Dataset records |
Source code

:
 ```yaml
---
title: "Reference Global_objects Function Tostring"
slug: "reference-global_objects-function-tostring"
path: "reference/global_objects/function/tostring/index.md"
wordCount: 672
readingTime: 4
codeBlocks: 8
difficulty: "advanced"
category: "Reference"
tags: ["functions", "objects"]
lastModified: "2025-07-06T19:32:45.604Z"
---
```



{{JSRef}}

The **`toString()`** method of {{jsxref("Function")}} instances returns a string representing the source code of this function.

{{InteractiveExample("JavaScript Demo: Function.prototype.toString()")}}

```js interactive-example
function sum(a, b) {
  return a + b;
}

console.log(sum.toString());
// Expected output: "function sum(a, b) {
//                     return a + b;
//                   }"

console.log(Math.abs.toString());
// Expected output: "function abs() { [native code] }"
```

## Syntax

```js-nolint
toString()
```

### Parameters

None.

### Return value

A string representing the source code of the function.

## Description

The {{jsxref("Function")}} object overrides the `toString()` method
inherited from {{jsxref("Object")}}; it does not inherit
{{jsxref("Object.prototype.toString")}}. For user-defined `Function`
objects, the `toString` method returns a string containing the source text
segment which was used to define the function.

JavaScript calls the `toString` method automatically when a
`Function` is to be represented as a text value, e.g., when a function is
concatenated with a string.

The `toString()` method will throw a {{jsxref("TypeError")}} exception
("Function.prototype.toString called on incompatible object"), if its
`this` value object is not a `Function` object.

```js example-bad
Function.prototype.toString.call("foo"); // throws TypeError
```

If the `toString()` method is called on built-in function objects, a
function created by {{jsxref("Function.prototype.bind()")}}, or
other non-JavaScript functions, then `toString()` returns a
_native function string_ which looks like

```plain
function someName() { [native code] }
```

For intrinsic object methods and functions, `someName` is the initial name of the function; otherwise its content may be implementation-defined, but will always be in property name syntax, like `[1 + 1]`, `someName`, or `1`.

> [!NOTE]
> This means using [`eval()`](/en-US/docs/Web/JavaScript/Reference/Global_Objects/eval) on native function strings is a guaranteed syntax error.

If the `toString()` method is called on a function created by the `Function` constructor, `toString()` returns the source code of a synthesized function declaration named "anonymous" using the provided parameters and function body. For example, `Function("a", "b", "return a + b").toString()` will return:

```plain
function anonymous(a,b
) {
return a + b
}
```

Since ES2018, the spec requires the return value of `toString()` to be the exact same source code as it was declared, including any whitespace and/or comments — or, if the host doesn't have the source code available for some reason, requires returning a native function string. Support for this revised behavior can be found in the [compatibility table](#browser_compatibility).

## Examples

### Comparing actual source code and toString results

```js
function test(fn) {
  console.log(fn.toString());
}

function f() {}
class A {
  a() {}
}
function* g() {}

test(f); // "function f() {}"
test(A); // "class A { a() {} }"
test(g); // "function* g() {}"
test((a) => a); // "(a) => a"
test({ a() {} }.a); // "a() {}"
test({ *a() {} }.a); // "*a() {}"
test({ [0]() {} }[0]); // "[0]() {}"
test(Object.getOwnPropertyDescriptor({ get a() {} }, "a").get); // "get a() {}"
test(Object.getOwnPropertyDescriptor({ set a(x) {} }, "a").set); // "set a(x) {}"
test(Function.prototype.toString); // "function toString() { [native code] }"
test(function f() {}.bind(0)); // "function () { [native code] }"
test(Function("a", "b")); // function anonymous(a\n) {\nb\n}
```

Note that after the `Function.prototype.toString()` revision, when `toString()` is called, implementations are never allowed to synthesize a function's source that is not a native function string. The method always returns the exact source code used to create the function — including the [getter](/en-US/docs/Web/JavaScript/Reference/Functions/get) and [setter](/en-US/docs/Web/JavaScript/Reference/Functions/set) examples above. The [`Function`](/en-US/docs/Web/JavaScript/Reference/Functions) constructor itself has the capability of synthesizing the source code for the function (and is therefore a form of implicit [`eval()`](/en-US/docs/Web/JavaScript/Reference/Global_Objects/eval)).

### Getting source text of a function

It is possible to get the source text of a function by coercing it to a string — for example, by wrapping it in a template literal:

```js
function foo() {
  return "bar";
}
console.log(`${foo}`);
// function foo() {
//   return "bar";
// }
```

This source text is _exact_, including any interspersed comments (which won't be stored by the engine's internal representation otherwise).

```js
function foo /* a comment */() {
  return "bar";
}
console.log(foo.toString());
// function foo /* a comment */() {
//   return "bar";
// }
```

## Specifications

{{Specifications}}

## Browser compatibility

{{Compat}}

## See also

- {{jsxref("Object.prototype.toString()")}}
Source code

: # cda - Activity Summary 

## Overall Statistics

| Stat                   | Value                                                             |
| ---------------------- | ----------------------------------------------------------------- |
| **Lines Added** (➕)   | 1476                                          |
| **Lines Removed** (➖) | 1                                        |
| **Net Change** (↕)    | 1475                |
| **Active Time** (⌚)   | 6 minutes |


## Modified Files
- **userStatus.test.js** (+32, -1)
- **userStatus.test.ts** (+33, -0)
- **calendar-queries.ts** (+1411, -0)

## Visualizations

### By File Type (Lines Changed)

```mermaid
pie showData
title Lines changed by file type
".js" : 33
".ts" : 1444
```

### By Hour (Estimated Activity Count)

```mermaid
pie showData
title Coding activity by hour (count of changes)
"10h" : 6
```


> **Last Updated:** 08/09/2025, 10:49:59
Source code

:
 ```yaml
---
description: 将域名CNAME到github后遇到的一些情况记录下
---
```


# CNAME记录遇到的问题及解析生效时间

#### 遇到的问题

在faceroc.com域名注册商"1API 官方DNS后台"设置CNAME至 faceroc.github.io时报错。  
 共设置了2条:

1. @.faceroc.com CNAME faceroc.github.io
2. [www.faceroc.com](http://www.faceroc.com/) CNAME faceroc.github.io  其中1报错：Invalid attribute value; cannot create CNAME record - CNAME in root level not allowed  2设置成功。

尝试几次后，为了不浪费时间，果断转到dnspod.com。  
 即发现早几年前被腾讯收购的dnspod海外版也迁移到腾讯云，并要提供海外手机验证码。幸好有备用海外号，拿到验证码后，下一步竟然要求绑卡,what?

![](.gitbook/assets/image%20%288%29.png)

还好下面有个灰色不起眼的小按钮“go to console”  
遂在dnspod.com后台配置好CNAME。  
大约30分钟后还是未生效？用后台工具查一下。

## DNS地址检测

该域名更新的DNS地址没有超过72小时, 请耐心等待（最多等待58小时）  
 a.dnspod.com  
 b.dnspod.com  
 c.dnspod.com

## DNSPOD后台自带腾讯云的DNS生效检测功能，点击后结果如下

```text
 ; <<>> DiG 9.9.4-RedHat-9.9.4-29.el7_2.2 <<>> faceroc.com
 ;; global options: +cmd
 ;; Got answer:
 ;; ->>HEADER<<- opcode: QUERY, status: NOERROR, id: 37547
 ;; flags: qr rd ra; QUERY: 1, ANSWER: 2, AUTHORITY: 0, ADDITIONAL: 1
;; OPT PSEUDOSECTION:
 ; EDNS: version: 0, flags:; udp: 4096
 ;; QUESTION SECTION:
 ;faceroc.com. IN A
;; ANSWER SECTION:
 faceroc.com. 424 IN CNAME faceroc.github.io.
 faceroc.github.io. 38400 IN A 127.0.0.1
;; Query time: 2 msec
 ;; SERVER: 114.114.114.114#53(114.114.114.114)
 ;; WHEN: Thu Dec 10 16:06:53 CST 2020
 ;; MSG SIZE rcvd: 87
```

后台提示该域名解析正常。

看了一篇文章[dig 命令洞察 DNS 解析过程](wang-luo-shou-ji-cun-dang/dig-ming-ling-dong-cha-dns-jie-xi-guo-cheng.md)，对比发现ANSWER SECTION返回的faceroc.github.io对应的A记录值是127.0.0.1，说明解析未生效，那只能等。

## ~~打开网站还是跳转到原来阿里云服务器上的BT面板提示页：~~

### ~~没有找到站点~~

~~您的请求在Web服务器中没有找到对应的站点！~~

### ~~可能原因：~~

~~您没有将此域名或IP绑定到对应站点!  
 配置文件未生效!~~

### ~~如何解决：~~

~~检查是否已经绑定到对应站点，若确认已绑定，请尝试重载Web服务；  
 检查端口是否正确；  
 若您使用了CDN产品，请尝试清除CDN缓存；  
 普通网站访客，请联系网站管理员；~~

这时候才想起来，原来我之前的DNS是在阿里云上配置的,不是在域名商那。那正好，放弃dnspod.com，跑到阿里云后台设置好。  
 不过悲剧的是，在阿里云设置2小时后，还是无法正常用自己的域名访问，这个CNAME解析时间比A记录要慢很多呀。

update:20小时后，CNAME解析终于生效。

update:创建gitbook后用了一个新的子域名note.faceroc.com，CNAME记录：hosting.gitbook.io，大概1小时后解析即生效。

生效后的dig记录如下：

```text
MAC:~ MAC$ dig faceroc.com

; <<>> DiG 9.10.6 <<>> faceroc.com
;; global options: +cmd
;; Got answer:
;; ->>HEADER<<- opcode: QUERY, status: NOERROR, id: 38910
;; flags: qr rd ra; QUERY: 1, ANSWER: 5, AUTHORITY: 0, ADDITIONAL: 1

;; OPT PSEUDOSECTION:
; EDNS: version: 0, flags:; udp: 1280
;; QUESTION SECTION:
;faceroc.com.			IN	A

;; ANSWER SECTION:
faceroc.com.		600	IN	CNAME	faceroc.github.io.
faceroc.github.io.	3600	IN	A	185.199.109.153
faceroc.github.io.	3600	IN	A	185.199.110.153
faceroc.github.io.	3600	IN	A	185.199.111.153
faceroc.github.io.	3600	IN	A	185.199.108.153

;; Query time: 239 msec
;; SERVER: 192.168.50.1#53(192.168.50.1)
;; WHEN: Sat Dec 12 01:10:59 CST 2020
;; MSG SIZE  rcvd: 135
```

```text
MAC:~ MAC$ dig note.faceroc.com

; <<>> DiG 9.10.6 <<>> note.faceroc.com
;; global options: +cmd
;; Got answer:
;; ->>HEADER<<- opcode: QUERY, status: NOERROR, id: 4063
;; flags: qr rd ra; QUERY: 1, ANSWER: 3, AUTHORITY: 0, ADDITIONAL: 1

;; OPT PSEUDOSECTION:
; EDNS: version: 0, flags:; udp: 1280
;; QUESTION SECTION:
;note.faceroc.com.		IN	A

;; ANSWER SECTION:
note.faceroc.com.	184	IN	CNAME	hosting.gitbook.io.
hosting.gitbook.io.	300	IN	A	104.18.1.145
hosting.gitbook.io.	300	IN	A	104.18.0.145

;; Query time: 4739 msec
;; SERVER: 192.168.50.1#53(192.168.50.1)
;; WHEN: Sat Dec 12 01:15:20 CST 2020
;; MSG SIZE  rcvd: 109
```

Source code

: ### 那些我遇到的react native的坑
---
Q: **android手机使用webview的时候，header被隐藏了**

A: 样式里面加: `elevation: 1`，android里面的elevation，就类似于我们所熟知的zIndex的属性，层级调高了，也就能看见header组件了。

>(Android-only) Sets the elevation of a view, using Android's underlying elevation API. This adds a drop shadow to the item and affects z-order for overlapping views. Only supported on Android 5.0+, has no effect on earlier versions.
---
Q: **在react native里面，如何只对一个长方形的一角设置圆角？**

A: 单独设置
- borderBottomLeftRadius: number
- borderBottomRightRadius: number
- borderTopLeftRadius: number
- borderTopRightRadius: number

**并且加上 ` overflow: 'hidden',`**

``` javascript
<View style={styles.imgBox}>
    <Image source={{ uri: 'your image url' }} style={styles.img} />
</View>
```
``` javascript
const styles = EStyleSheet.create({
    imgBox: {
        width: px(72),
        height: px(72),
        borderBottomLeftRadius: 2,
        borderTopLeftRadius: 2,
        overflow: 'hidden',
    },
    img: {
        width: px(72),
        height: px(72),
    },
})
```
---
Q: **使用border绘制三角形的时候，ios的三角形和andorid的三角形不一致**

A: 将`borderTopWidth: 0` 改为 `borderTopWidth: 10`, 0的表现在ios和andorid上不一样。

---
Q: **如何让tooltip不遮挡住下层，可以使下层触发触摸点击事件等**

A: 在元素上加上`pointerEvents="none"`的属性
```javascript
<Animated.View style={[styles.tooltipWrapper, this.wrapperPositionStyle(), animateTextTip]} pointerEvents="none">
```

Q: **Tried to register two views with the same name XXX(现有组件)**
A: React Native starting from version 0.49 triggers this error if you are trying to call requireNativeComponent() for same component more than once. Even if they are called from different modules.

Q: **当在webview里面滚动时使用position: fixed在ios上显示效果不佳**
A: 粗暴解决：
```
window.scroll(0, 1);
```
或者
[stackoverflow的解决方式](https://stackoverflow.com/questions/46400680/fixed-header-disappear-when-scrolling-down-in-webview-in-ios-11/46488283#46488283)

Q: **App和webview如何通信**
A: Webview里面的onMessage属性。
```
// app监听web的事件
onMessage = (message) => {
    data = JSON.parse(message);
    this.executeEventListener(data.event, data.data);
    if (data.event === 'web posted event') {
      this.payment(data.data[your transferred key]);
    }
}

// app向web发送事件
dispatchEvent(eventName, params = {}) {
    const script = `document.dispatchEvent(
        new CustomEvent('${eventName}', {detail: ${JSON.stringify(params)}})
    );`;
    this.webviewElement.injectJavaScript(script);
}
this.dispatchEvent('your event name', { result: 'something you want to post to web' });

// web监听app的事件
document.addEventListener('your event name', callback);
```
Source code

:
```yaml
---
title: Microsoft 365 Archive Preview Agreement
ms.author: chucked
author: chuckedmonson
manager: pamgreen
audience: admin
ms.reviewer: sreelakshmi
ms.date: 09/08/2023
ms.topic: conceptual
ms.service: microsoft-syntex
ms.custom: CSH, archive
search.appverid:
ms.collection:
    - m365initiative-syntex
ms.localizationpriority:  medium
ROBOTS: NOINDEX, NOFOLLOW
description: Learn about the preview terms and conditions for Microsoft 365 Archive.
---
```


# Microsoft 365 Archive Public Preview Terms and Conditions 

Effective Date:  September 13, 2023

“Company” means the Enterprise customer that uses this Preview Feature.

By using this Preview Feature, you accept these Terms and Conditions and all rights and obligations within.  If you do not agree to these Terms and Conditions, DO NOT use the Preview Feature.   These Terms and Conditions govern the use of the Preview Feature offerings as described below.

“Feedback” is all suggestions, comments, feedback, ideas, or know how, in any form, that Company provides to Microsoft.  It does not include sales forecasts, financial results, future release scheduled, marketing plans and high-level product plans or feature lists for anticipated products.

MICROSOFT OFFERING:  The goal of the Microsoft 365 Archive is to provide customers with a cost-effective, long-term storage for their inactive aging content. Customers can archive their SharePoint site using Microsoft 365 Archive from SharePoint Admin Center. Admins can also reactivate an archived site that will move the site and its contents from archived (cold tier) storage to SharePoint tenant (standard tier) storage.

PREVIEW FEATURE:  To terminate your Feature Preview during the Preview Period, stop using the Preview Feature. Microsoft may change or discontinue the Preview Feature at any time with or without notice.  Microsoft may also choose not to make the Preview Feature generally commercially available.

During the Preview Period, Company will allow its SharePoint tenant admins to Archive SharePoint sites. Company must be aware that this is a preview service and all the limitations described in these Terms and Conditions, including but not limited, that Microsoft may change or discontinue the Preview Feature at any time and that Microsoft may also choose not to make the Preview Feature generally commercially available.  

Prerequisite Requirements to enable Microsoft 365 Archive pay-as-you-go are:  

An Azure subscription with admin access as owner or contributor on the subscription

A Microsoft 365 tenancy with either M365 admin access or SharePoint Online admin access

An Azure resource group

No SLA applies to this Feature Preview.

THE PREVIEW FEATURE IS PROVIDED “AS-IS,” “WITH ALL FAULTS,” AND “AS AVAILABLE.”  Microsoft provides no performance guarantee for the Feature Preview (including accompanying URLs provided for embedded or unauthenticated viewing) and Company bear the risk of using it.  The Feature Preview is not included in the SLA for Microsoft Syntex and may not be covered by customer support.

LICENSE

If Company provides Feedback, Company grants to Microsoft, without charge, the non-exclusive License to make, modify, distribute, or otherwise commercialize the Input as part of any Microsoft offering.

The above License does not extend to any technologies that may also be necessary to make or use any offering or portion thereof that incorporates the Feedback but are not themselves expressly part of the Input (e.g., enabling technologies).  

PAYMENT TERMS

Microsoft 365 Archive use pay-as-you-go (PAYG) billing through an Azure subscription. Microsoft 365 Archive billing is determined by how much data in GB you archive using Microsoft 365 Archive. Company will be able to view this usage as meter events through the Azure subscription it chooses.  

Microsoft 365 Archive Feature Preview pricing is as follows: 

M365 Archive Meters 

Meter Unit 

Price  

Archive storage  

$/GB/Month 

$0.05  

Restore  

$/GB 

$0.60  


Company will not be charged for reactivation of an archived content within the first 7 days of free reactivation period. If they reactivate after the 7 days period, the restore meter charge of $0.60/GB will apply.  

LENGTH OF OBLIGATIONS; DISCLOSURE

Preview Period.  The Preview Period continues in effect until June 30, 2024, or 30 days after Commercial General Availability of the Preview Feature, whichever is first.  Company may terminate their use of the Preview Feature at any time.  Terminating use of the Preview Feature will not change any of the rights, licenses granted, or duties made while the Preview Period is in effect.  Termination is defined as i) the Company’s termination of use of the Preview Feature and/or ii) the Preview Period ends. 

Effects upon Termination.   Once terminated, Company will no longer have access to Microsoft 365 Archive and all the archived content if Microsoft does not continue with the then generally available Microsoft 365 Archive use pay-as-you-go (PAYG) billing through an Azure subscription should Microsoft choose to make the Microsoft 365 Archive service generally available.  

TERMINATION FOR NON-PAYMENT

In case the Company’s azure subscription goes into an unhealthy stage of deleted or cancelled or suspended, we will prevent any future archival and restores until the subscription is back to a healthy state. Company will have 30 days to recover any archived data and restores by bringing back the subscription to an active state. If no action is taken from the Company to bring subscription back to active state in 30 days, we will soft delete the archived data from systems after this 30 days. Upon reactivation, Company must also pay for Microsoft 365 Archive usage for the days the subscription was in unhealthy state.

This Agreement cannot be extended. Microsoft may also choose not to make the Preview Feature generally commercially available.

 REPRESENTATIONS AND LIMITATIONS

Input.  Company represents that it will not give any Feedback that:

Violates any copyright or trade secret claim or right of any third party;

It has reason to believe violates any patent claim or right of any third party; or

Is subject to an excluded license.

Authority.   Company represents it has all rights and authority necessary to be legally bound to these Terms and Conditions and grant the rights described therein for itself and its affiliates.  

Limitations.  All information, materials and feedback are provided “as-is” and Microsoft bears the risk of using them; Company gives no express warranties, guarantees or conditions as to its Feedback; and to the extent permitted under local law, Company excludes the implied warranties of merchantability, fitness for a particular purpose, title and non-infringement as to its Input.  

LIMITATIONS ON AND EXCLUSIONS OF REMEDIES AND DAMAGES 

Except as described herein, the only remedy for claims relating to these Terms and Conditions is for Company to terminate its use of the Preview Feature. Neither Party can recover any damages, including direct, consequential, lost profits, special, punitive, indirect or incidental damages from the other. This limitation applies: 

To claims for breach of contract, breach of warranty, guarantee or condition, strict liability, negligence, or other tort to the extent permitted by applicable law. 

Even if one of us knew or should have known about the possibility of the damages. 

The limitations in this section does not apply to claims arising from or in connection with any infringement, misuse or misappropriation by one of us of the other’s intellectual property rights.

Task instructions | The number of lines in the data that contain the word "opcode" is all that should be stated.

Response to the exercise | 3